Já no primeiro dia em que eu assumi a Procuradoria eu falei que seria um inquérito demorado e trabalhoso. Estou fazendo todo o possível para apressar. Existem provas policiais que são demoradíssimas. As informações que os bancos prestam são informações brutas, números. Você tem de analisar os números e fazer a conexão dos lançamentos com eventuais envolvidos. Tem sido trabalhoso. A gente completou seis meses e meio de inquérito. É um prazo razoável para esse tipo de investigação, que tem muita gente envolvida. Uma coisa eu posso garantir, o inquérito está sob sigilo de Justiça e os fatos e os acontecimentos não são divulgados, mas está sendo feito muita coisa, muita coisa mesmo.

Já há pessoas que podem ser denunciadas?

Não faço nenhum juízo assim, porque eu vou fazer um juízo só, no momento final. Às vezes a gente chega ao final de uma linha de investigação e não produz resultado útil algum. Outras produzem. Só na hora que estiver tudo pronto é que a gente pode tomar uma posição. Ninguém deixará de ser denunciado se tiver prova contra ele. Agora, ninguém será denunciado se não houver provas.

O senhor não vai concluir nada sem ter certeza de onde veio o dinheiro, mesmo que demore?

É decisivo saber de onde vem o dinheiro. Há uma afirmação de que foi um empréstimo [do esquema de Marcos Valério para o PT]. Se eu acreditasse nisso, não tinha razão para fazer mais nada. Eu sempre pus em dúvida isso. Se não houver dinheiro público não haveria razão para se fazer nada. A investigação é exatamente para procurar de onde vem o dinheiro.

Então, a investigação não pára enquanto não se achar a origem?

Exato.

O senhor tem conversado com o presidente Lula sobre o inquérito?

Não. O meu trabalho não depende de conversar com ele. Ele nunca me pediu nada e eu também nunca fui pedir nada a ele.

Como o senhor analisa a possibilidade de vários deputados ligados ao governo perderem seus mandatos? Isso é indício de que houve corrupção em uma parte da base de apoio do governo?

A CPI (Comissão Parlamentar de Inquérito) faz um juízo não necessariamente baseado em provas controversas. Eu só posso fazer uma acusação quando tiver elementos comprovatórios fortes. O fato de alguém não ter sido punido na CPI não quer dizer que ele não possa ser denunciado. E da mesma forma alguém que perca o mandato não necessariamente vai ser denunciado. Não há essa relação necessária.

O senhor frisa bastante que não pode apresentar um resultado das investigações porque não existem provas concretas...

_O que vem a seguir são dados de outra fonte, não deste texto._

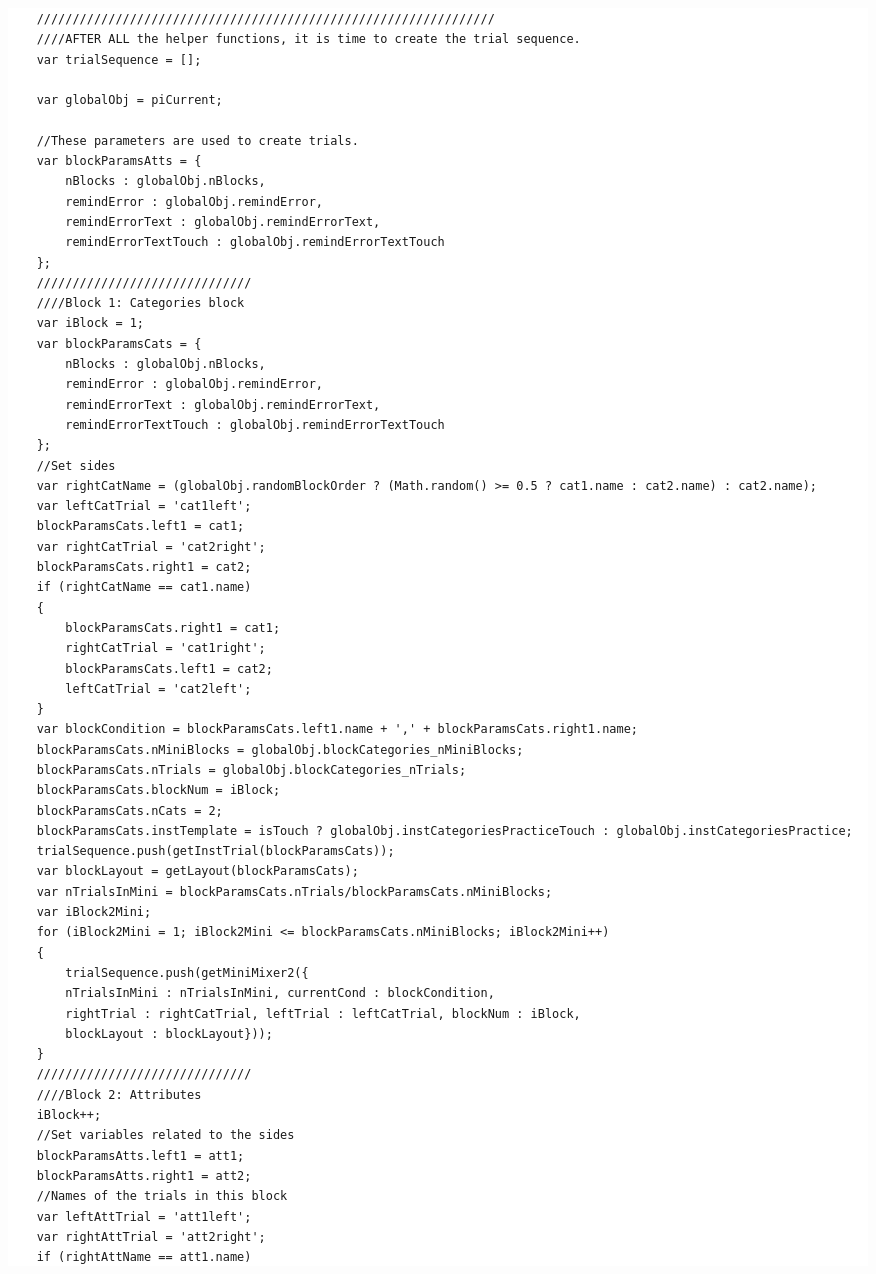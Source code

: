 		////////////////////////////////////////////////////////////////
		////AFTER ALL the helper functions, it is time to create the trial sequence.
		var trialSequence = [];

		var globalObj = piCurrent;

		//These parameters are used to create trials.
		var blockParamsAtts = {
			nBlocks : globalObj.nBlocks,
			remindError : globalObj.remindError,
			remindErrorText : globalObj.remindErrorText,
			remindErrorTextTouch : globalObj.remindErrorTextTouch
		};
		//////////////////////////////
		////Block 1: Categories block
		var iBlock = 1;
		var blockParamsCats = {
			nBlocks : globalObj.nBlocks,
			remindError : globalObj.remindError,
			remindErrorText : globalObj.remindErrorText,
			remindErrorTextTouch : globalObj.remindErrorTextTouch
		};
		//Set sides
		var rightCatName = (globalObj.randomBlockOrder ? (Math.random() >= 0.5 ? cat1.name : cat2.name) : cat2.name);
		var leftCatTrial = 'cat1left';
		blockParamsCats.left1 = cat1;
		var rightCatTrial = 'cat2right';
		blockParamsCats.right1 = cat2;
		if (rightCatName == cat1.name)
		{
			blockParamsCats.right1 = cat1;
			rightCatTrial = 'cat1right';
			blockParamsCats.left1 = cat2;
			leftCatTrial = 'cat2left';
		}
		var blockCondition = blockParamsCats.left1.name + ',' + blockParamsCats.right1.name;
		blockParamsCats.nMiniBlocks = globalObj.blockCategories_nMiniBlocks;
		blockParamsCats.nTrials = globalObj.blockCategories_nTrials;
		blockParamsCats.blockNum = iBlock;
		blockParamsCats.nCats = 2;
		blockParamsCats.instTemplate = isTouch ? globalObj.instCategoriesPracticeTouch : globalObj.instCategoriesPractice;
		trialSequence.push(getInstTrial(blockParamsCats));
		var blockLayout = getLayout(blockParamsCats);
		var nTrialsInMini = blockParamsCats.nTrials/blockParamsCats.nMiniBlocks;
		var iBlock2Mini;
		for (iBlock2Mini = 1; iBlock2Mini <= blockParamsCats.nMiniBlocks; iBlock2Mini++)
		{
			trialSequence.push(getMiniMixer2({
			nTrialsInMini : nTrialsInMini, currentCond : blockCondition,
			rightTrial : rightCatTrial, leftTrial : leftCatTrial, blockNum : iBlock,
			blockLayout : blockLayout}));
		}
		//////////////////////////////
		////Block 2: Attributes
		iBlock++;
		//Set variables related to the sides
		blockParamsAtts.left1 = att1;
		blockParamsAtts.right1 = att2;
		//Names of the trials in this block
		var leftAttTrial = 'att1left';
		var rightAttTrial = 'att2right';
		if (rightAttName == att1.name)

Não, não, não. Não é que não existe. O inquérito está em sigilo ainda. Ninguém deve se preocupar porque ninguém está escondendo nada. Eu principalmente não estou deixando de fazer nada, porque a responsabilidade é minha. Não vou manchar minha biografia para salvar ninguém. E no momento em que o inquérito se tornar público, todo mundo vai poder ver o que foi feito. Acho que poucas vezes se fez um inquérito tão detalhado. Tudo está sendo feito com muito sigilo e o resultado está aparecendo.

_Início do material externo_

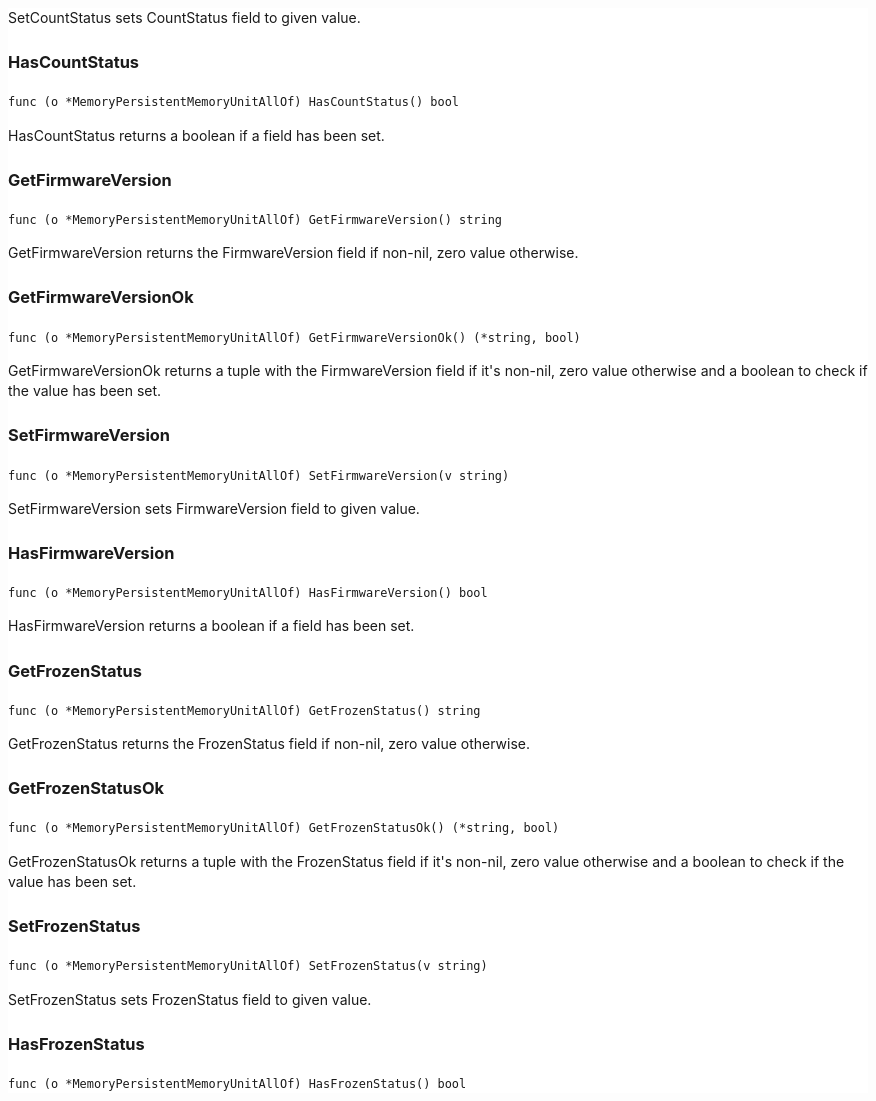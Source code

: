 SetCountStatus sets CountStatus field to given value.

### HasCountStatus

`func (o *MemoryPersistentMemoryUnitAllOf) HasCountStatus() bool`

HasCountStatus returns a boolean if a field has been set.

### GetFirmwareVersion

`func (o *MemoryPersistentMemoryUnitAllOf) GetFirmwareVersion() string`

GetFirmwareVersion returns the FirmwareVersion field if non-nil, zero value otherwise.

### GetFirmwareVersionOk

`func (o *MemoryPersistentMemoryUnitAllOf) GetFirmwareVersionOk() (*string, bool)`

GetFirmwareVersionOk returns a tuple with the FirmwareVersion field if it's non-nil, zero value otherwise
and a boolean to check if the value has been set.

### SetFirmwareVersion

`func (o *MemoryPersistentMemoryUnitAllOf) SetFirmwareVersion(v string)`

SetFirmwareVersion sets FirmwareVersion field to given value.

### HasFirmwareVersion

`func (o *MemoryPersistentMemoryUnitAllOf) HasFirmwareVersion() bool`

HasFirmwareVersion returns a boolean if a field has been set.

### GetFrozenStatus

`func (o *MemoryPersistentMemoryUnitAllOf) GetFrozenStatus() string`

GetFrozenStatus returns the FrozenStatus field if non-nil, zero value otherwise.

### GetFrozenStatusOk

`func (o *MemoryPersistentMemoryUnitAllOf) GetFrozenStatusOk() (*string, bool)`

GetFrozenStatusOk returns a tuple with the FrozenStatus field if it's non-nil, zero value otherwise
and a boolean to check if the value has been set.

### SetFrozenStatus

`func (o *MemoryPersistentMemoryUnitAllOf) SetFrozenStatus(v string)`

SetFrozenStatus sets FrozenStatus field to given value.

### HasFrozenStatus

`func (o *MemoryPersistentMemoryUnitAllOf) HasFrozenStatus() bool`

Por que a PGR nunca pediu a prisão preventiva de Marcos Valério, mesmo ele tendo destruído supostas provas?

A partir do momento em que há um réu preso os prazos se reduzem sensivelmente. Essa investigação tem uma dimensão que desde o primeiro momento eu sabia que não tinha solução em menos de 10 ou 12 meses. Quer dizer, nessa investigação há uma referência ao Marcos Valério, mas ele não é a única pessoa. Então, você acha que toda essa investigação pode acabar na prisão de uma pessoa? Será que seria razoável isso? (risos). Não seria meio frustrante? Então deixa eu caminhar mais um pouquinho aí para ver todo mundo que está envolvido. Pode ter certeza de que não está havendo risco algum para a investigação o fato de ele não estar preso.

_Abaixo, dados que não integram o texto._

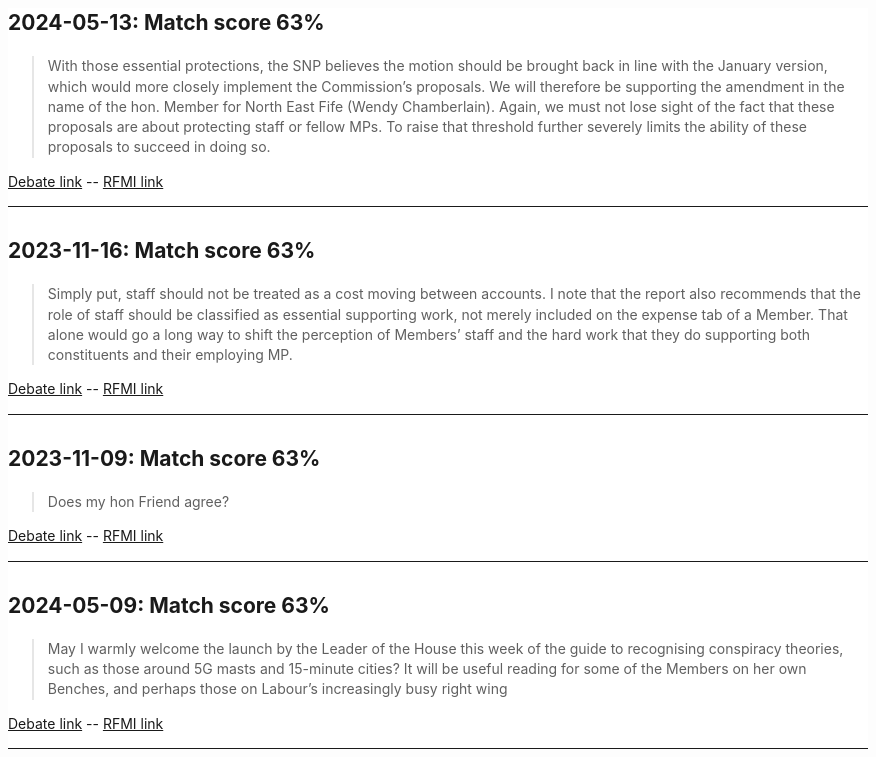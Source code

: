 

## 2024-05-13: Match score 63%

>With those essential protections, the SNP believes the motion should be brought back in line with the January version, which would more closely implement the Commission’s proposals. We will therefore be supporting the amendment in the name of the hon. Member for North East Fife (Wendy Chamberlain). Again, we must not lose sight of the fact that these proposals are about protecting staff or fellow MPs. To raise that threshold further severely limits the ability of these proposals to succeed in doing so.

[Debate link](https://www.theyworkforyou.com/debates/?id=2024-05-13c.79.0)  --  [RFMI link](https://www.theyworkforyou.com/mp/25336/register)


---



## 2023-11-16: Match score 63%

>Simply put, staff should not be treated as a cost moving between accounts. I note that the report also recommends that the role of staff should be classified as essential supporting work, not merely included on the expense tab of a Member. That alone would go a long way to shift the perception of Members’ staff and the hard work that they do supporting both constituents and their employing MP.

[Debate link](https://www.theyworkforyou.com/debates/?id=2023-11-16a.811.1)  --  [RFMI link](https://www.theyworkforyou.com/mp/25336/register)


---



## 2023-11-09: Match score 63%

>Does my hon Friend agree?

[Debate link](https://www.theyworkforyou.com/debates/?id=2023-11-09b.300.0)  --  [RFMI link](https://www.theyworkforyou.com/mp/25336/register)


---



## 2024-05-09: Match score 63%

>May I warmly welcome the launch by the Leader of the House this week of the guide to recognising conspiracy theories, such as those around 5G masts and 15-minute cities? It will be useful reading for some of the Members on her own Benches, and perhaps those on Labour’s increasingly busy right wing

[Debate link](https://www.theyworkforyou.com/debates/?id=2024-05-09b.694.4)  --  [RFMI link](https://www.theyworkforyou.com/mp/25336/register)


---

Quantos membros têm a equipe que está trabalhando no inquérito do mensalão?

Tem mais três pessoas. Tudo para não vazar informação. É uma sub-procuradora, um procurador regional, um procurador da República e eu. Se colocar muita gente, não tem jeito, não tem como segurar as informações.

E o sigilo tem sido mantido?

Ninguém sabe de cerca de 80% das informações desse inquérito.

Quando vier o relatório final podemos aguardar surpresas?

Bom ou ruim, vai aparecer o que foi apurado.

O senhor tem um prazo para terminar o inquérito?

Não. Mas eu gostaria muito de terminar em maio ou junho. Mas é interessante para não desviar a atenção, por causa das eleições. Só vai ser feita a denúncia quando concluirmos toda a investigação.